__RECORDED INFORMATION__:
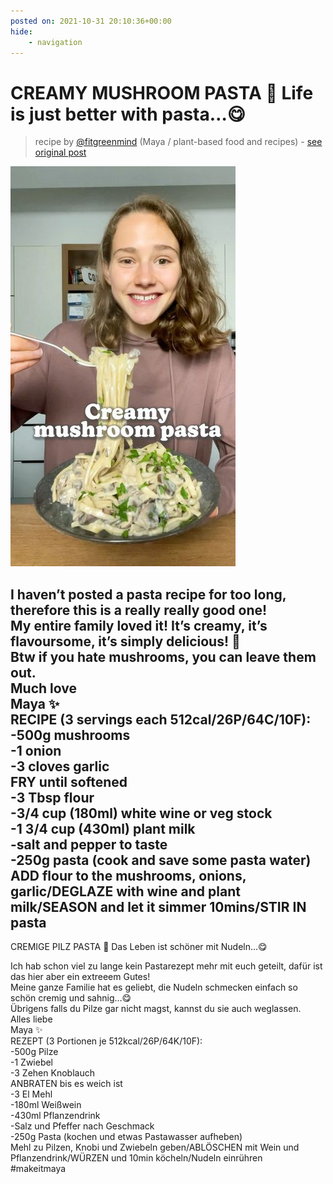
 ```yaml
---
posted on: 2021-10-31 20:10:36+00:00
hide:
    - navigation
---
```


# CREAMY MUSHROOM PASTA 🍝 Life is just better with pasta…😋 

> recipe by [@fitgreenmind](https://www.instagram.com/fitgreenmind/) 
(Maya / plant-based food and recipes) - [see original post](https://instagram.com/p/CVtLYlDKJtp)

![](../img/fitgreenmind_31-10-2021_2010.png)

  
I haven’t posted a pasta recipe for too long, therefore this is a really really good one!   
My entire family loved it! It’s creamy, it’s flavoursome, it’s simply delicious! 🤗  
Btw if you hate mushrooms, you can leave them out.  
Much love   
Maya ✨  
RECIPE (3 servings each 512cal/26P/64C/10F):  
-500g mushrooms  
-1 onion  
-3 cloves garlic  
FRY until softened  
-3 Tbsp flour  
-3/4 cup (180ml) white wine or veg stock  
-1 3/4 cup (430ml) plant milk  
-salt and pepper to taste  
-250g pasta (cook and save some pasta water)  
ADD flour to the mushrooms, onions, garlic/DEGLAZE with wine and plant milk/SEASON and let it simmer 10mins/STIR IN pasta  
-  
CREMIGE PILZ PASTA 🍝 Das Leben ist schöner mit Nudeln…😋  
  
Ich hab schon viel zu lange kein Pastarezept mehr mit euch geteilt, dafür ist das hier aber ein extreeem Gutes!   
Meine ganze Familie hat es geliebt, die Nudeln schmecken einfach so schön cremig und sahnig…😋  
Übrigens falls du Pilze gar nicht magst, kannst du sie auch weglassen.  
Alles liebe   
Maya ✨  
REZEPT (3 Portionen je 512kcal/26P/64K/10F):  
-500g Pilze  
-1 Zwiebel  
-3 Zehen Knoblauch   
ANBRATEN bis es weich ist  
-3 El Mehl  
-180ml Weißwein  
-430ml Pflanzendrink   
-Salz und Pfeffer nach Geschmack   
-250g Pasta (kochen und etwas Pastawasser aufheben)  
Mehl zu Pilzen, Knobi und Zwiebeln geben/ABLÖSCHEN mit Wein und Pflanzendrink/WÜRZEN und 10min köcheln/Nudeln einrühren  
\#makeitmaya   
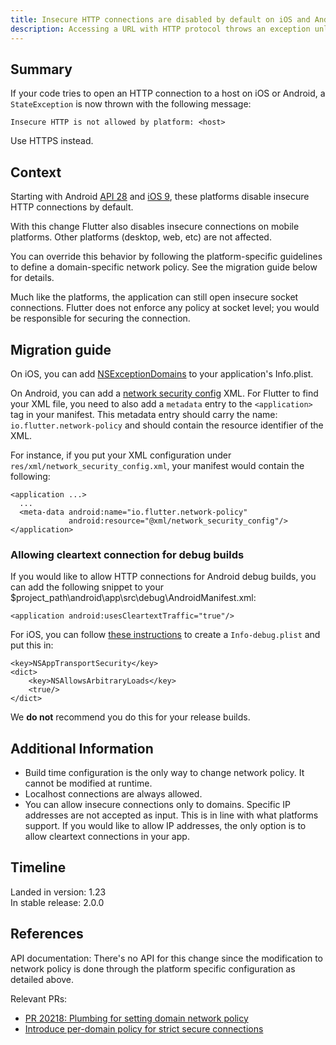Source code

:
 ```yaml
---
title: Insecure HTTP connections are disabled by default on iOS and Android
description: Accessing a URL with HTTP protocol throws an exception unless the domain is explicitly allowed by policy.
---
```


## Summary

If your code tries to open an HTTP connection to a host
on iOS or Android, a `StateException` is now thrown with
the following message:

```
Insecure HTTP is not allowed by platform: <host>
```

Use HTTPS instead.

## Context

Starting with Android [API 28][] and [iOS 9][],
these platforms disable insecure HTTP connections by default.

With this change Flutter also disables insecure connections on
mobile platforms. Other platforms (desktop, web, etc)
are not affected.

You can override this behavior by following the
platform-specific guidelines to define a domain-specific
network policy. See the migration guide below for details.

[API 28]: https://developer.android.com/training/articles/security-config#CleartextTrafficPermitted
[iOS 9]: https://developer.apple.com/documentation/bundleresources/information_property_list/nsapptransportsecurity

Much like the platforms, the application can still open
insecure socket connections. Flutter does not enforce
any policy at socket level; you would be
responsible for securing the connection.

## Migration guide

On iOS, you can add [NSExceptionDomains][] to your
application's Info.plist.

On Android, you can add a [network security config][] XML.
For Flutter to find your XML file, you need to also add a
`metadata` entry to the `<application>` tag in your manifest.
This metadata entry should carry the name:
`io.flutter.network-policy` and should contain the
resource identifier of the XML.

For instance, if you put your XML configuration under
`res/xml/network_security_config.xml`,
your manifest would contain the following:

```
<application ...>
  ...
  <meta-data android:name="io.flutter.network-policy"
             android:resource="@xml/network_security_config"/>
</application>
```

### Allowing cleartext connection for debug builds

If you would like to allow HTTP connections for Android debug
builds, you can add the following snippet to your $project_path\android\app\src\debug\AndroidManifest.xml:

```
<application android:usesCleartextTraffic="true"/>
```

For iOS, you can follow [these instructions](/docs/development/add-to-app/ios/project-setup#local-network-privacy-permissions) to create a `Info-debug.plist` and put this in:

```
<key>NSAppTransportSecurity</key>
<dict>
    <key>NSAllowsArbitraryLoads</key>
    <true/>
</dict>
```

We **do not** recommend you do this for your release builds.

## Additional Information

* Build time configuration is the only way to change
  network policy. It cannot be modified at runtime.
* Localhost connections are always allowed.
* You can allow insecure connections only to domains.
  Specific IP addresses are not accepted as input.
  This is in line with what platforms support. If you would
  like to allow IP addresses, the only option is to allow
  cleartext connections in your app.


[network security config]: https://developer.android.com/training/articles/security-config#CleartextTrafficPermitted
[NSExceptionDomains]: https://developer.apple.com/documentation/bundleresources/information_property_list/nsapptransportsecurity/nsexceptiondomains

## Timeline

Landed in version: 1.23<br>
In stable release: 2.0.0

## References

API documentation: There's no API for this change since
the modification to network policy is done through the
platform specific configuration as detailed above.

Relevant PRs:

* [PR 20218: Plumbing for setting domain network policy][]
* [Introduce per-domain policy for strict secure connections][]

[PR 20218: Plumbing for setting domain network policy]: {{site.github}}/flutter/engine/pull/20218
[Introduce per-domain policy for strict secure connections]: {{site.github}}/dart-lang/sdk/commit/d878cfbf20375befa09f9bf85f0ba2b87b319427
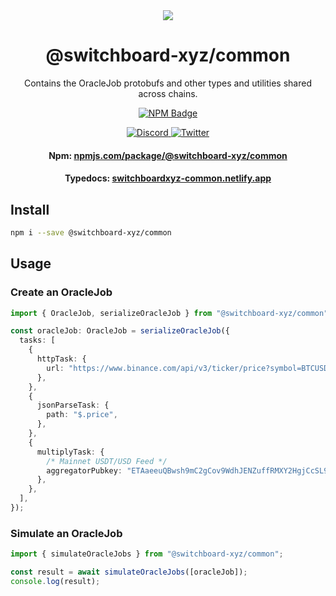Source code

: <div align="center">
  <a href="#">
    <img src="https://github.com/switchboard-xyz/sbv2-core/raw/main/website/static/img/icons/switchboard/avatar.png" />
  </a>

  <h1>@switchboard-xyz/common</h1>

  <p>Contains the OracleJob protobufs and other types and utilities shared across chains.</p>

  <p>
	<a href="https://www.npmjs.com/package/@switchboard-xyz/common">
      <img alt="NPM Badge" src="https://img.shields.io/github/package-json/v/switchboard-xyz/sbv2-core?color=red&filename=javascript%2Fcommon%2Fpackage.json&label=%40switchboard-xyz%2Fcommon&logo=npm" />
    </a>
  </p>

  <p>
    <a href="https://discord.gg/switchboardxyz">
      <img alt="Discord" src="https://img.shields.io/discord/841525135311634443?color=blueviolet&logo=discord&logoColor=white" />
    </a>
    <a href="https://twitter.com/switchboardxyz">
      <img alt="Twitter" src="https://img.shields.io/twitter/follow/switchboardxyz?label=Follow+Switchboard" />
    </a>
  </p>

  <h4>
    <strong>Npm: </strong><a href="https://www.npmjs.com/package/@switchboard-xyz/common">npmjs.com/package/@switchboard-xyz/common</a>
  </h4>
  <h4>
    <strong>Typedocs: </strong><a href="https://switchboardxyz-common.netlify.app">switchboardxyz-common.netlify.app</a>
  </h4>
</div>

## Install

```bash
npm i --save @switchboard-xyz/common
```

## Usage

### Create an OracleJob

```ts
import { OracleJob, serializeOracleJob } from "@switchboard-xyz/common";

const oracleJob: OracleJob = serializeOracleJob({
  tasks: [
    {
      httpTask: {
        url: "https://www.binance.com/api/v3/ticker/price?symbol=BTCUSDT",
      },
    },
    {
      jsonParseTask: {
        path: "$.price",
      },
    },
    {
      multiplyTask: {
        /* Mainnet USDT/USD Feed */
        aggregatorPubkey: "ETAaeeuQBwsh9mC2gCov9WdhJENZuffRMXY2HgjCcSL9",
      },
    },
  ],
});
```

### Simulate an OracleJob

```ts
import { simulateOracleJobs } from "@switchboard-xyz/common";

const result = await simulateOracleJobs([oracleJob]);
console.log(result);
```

--

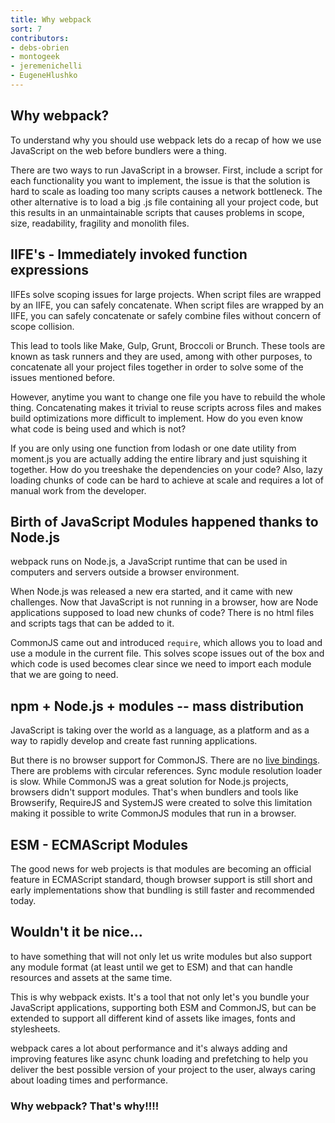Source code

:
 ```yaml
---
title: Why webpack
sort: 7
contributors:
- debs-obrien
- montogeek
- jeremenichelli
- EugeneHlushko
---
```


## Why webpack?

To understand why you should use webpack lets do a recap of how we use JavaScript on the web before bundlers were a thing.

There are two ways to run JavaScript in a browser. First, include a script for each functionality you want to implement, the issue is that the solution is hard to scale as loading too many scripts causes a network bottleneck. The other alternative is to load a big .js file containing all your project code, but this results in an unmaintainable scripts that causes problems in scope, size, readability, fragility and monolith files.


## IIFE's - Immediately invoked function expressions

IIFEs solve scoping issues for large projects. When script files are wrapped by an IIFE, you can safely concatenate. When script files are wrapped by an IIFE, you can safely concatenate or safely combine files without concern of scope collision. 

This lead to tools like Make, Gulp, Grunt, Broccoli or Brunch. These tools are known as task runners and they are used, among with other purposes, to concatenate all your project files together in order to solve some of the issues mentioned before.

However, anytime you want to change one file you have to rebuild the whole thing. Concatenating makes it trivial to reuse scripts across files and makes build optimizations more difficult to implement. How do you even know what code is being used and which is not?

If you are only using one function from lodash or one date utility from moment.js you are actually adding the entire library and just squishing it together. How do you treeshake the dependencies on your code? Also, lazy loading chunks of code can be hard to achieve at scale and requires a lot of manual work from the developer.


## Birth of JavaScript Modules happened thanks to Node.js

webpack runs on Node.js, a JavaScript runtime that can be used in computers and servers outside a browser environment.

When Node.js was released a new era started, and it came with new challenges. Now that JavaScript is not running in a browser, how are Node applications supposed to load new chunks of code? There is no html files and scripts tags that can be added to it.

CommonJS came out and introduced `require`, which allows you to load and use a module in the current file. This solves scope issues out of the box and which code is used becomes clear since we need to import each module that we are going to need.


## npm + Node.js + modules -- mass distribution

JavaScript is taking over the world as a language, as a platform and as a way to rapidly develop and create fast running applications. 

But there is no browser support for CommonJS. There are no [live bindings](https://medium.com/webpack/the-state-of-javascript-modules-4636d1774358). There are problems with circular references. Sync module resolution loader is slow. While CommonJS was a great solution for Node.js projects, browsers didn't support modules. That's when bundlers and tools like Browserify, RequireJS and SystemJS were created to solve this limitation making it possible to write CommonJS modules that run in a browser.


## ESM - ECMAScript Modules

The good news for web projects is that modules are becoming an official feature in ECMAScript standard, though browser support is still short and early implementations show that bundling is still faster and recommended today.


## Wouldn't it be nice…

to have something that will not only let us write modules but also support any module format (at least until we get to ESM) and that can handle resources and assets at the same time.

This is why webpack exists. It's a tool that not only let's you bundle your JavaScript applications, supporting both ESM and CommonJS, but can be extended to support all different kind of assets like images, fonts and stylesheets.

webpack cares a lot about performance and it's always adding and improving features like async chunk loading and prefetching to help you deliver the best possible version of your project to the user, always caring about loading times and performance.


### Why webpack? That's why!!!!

__PROBLEM TO WORK ON__: In the listing above, find the line containing "-Salz und Pfeffer nach Geschmack" and the line containing "Much like the"; print those lines and every line between them exactly, leaving out pictures.

__COMPLETED TASK__:
-Salz und Pfeffer nach Geschmack   
-250g Pasta (kochen und etwas Pastawasser aufheben)  
Mehl zu Pilzen, Knobi und Zwiebeln geben/ABLÖSCHEN mit Wein und Pflanzendrink/WÜRZEN und 10min köcheln/Nudeln einrühren  
\#makeitmaya   
Source code

:
 ```yaml
---
title: Insecure HTTP connections are disabled by default on iOS and Android
description: Accessing a URL with HTTP protocol throws an exception unless the domain is explicitly allowed by policy.
---
```


## Summary

If your code tries to open an HTTP connection to a host
on iOS or Android, a `StateException` is now thrown with
the following message:

```
Insecure HTTP is not allowed by platform: <host>
```

Use HTTPS instead.

## Context

Starting with Android [API 28][] and [iOS 9][],
these platforms disable insecure HTTP connections by default.

With this change Flutter also disables insecure connections on
mobile platforms. Other platforms (desktop, web, etc)
are not affected.

You can override this behavior by following the
platform-specific guidelines to define a domain-specific
network policy. See the migration guide below for details.

[API 28]: https://developer.android.com/training/articles/security-config#CleartextTrafficPermitted
[iOS 9]: https://developer.apple.com/documentation/bundleresources/information_property_list/nsapptransportsecurity

Much like the platforms, the application can still open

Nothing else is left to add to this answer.